*** Opening of Supplied records ***

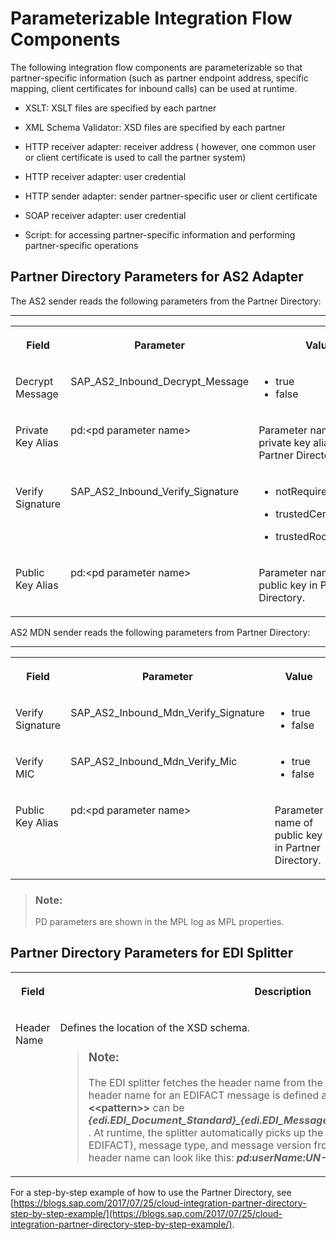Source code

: <!-- loio1aa4ba7a38fa4f0e8324553e3b15d05d -->

# Parameterizable Integration Flow Components



The following integration flow components are parameterizable so that partner-specific information \(such as partner endpoint address, specific mapping, client certificates for inbound calls\) can be used at runtime.

-   XSLT: XSLT files are specified by each partner

-   XML Schema Validator: XSD files are specified by each partner

-   HTTP receiver adapter: receiver address \( however, one common user or client certificate is used to call the partner system\)

-   HTTP receiver adapter: user credential

-   HTTP sender adapter: sender partner-specific user or client certificate

-   SOAP receiver adapter: user credential

-   Script: for accessing partner-specific information and performing partner-specific operations




<a name="loio1aa4ba7a38fa4f0e8324553e3b15d05d__section_yn4_p4k_pdb"/>

## Partner Directory Parameters for AS2 Adapter

The AS2 sender reads the following parameters from the Partner Directory:

****


<table>
<tr>
<th valign="top">

Field



</th>
<th valign="top">

Parameter



</th>
<th valign="top">

Value



</th>
</tr>
<tr>
<td valign="top">

Decrypt Message



</td>
<td valign="top">

SAP\_AS2\_Inbound\_Decrypt\_Message



</td>
<td valign="top">

-   true
-   false



</td>
</tr>
<tr>
<td valign="top">

Private Key Alias



</td>
<td valign="top">

pd:<pd parameter name\>



</td>
<td valign="top">

Parameter name of private key alias in Partner Directory.



</td>
</tr>
<tr>
<td valign="top">

Verify Signature



</td>
<td valign="top">

SAP\_AS2\_Inbound\_Verify\_Signature



</td>
<td valign="top">

-   notRequired

-   trustedCertificate

-   trustedRootCertificate




</td>
</tr>
<tr>
<td valign="top">

Public Key Alias



</td>
<td valign="top">

pd:<pd parameter name\>



</td>
<td valign="top">

Parameter name of public key in Partner Directory.



</td>
</tr>
</table>



AS2 MDN sender reads the following parameters from Partner Directory:

****


<table>
<tr>
<th valign="top">

Field



</th>
<th valign="top">

Parameter



</th>
<th valign="top">

Value



</th>
</tr>
<tr>
<td valign="top">

Verify Signature



</td>
<td valign="top">

SAP\_AS2\_Inbound\_Mdn\_Verify\_Signature



</td>
<td valign="top">

-   true
-   false



</td>
</tr>
<tr>
<td valign="top">

Verify MIC



</td>
<td valign="top">

SAP\_AS2\_Inbound\_Mdn\_Verify\_Mic



</td>
<td valign="top">

-   true
-   false



</td>
</tr>
<tr>
<td valign="top">

Public Key Alias



</td>
<td valign="top">

pd:<pd parameter name\>



</td>
<td valign="top">

Parameter name of public key in Partner Directory.



</td>
</tr>
</table>

> ### Note:  
> PD parameters are shown in the MPL log as MPL properties.



<a name="loio1aa4ba7a38fa4f0e8324553e3b15d05d__section_lrt_h4k_pdb"/>

## Partner Directory Parameters for EDI Splitter


<table>
<tr>
<th valign="top">

Field



</th>
<th valign="top">

Description



</th>
</tr>
<tr>
<td valign="top">

Header Name



</td>
<td valign="top">

Defines the location of the XSD schema.

> ### Note:  
> The EDI splitter fetches the header name from the Partner Directory. For example, a header name for an EDIFACT message is defined as ***pd:PID:<<pattern\>\>:binary***, where **<<pattern\>\>** can be ***$\{edi.EDI\_Document\_Standard\}\_$\{edi.EDI\_Message\_Type\}\_$\{edi.EDI\_Message\_Version\}*** . At runtime, the splitter automatically picks up the EDI document standard \(UN-EDIFACT\), message type, and message version from the payload. Hence, an EDIFACT header name can look like this: ***pd:userName:UN-EDIFACT\_ORDERS\_D96A:binary***.



</td>
</tr>
</table>

For a step-by-step example of how to use the Partner Directory, see [https://blogs.sap.com/2017/07/25/cloud-integration-partner-directory-step-by-step-example/](https://blogs.sap.com/2017/07/25/cloud-integration-partner-directory-step-by-step-example/).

*** Close of Supplied records ***

# Action item
Among the entries above, find every line holding "each" and copy it.

# Solution to the exercise
-   XSLT: XSLT files are specified by each partner
-   XML Schema Validator: XSD files are specified by each partner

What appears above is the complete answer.